MATERIAL FOR THE TASK ->
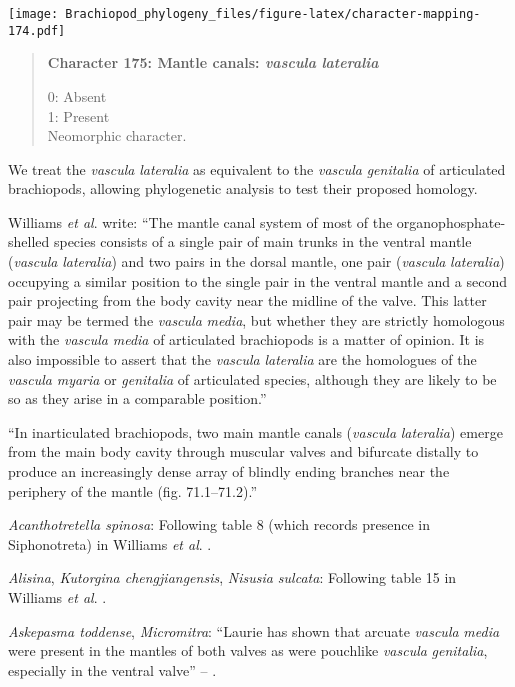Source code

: \documentclass[openany]{book}
\theoremstyle{definition}
\theoremstyle{definition}
\theoremstyle{definition}
\theoremstyle{remark}
\begin{document}
\texttt{[image: Brachiopod\_phylogeny\_files/figure-latex/character-mapping-174.pdf]}

\begin{quote}
\textbf{Character 175: Mantle canals: \emph{vascula} \emph{lateralia}}

0: Absent\\
1: Present\\
Neomorphic character.
\end{quote}

We treat the \emph{vascula} \emph{lateralia} as equivalent to the
\emph{vascula} \emph{genitalia} of articulated brachiopods, allowing
phylogenetic analysis to test their proposed homology.

Williams \emph{et al}. \citeyearpar{Williams1997Introduction} write:
``The mantle canal system of most of the organophosphate-shelled species
consists of a single pair of main trunks in the ventral mantle
(\emph{vascula} \emph{lateralia}) and two pairs in the dorsal mantle,
one pair (\emph{vascula} \emph{lateralia}) occupying a similar position
to the single pair in the ventral mantle and a second pair projecting
from the body cavity near the midline of the valve. This latter pair may
be termed the \emph{vascula} \emph{media}, but whether they are strictly
homologous with the \emph{vascula} \emph{media} of articulated
brachiopods is a matter of opinion. It is also impossible to assert that
the \emph{vascula} \emph{lateralia} are the homologues of the
\emph{vascula} \emph{myaria} or \emph{genitalia} of articulated species,
although they are likely to be so as they arise in a comparable
position.''

``In inarticulated brachiopods, two main mantle canals (\emph{vascula}
\emph{lateralia}) emerge from the main body cavity through muscular
valves and bifurcate distally to produce an increasingly dense array of
blindly ending branches near the periphery of the mantle (fig.
71.1--71.2).''

\hypertarget{Acanthotretella_spinosa-coding-175}{}
\emph{Acanthotretella spinosa}: Following table 8 (which records
presence in Siphonotreta) in Williams \emph{et al}.
\citeyearpar{Williams2000LinguliformeaCraniiformea}.

\hypertarget{Alisina-coding-175}{}
\emph{Alisina}, \emph{Kutorgina chengjiangensis}, \emph{Nisusia
sulcata}: Following table 15 in Williams \emph{et al}.
\citeyearpar{Williams2000LinguliformeaCraniiformea}.

\hypertarget{Askepasma_toddense-coding-175}{}
\emph{Askepasma toddense}, \emph{Micromitra}: ``Laurie
\citeyearpar{Laurie1987Themusculature} has shown that arcuate
\emph{vascula} \emph{media} were present in the mantles of both valves
as were pouchlike \emph{vascula} \emph{genitalia}, especially in the
ventral valve'' -- \citet{Williams1997Introduction}.
\end{document}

EXERCISE -> What is needed is an exact copy of the lines from the start of the records through the line containing "articulated brachiopods, allowing", with no pictures.

TASK OUTPUT ->
Source code

: \documentclass[openany]{book}
\theoremstyle{definition}
\theoremstyle{definition}
\theoremstyle{definition}
\theoremstyle{remark}
\begin{document}
\texttt{[image: Brachiopod\_phylogeny\_files/figure-latex/character-mapping-174.pdf]}

\begin{quote}
\textbf{Character 175: Mantle canals: \emph{vascula} \emph{lateralia}}

0: Absent\\
1: Present\\
Neomorphic character.
\end{quote}

We treat the \emph{vascula} \emph{lateralia} as equivalent to the
\emph{vascula} \emph{genitalia} of articulated brachiopods, allowing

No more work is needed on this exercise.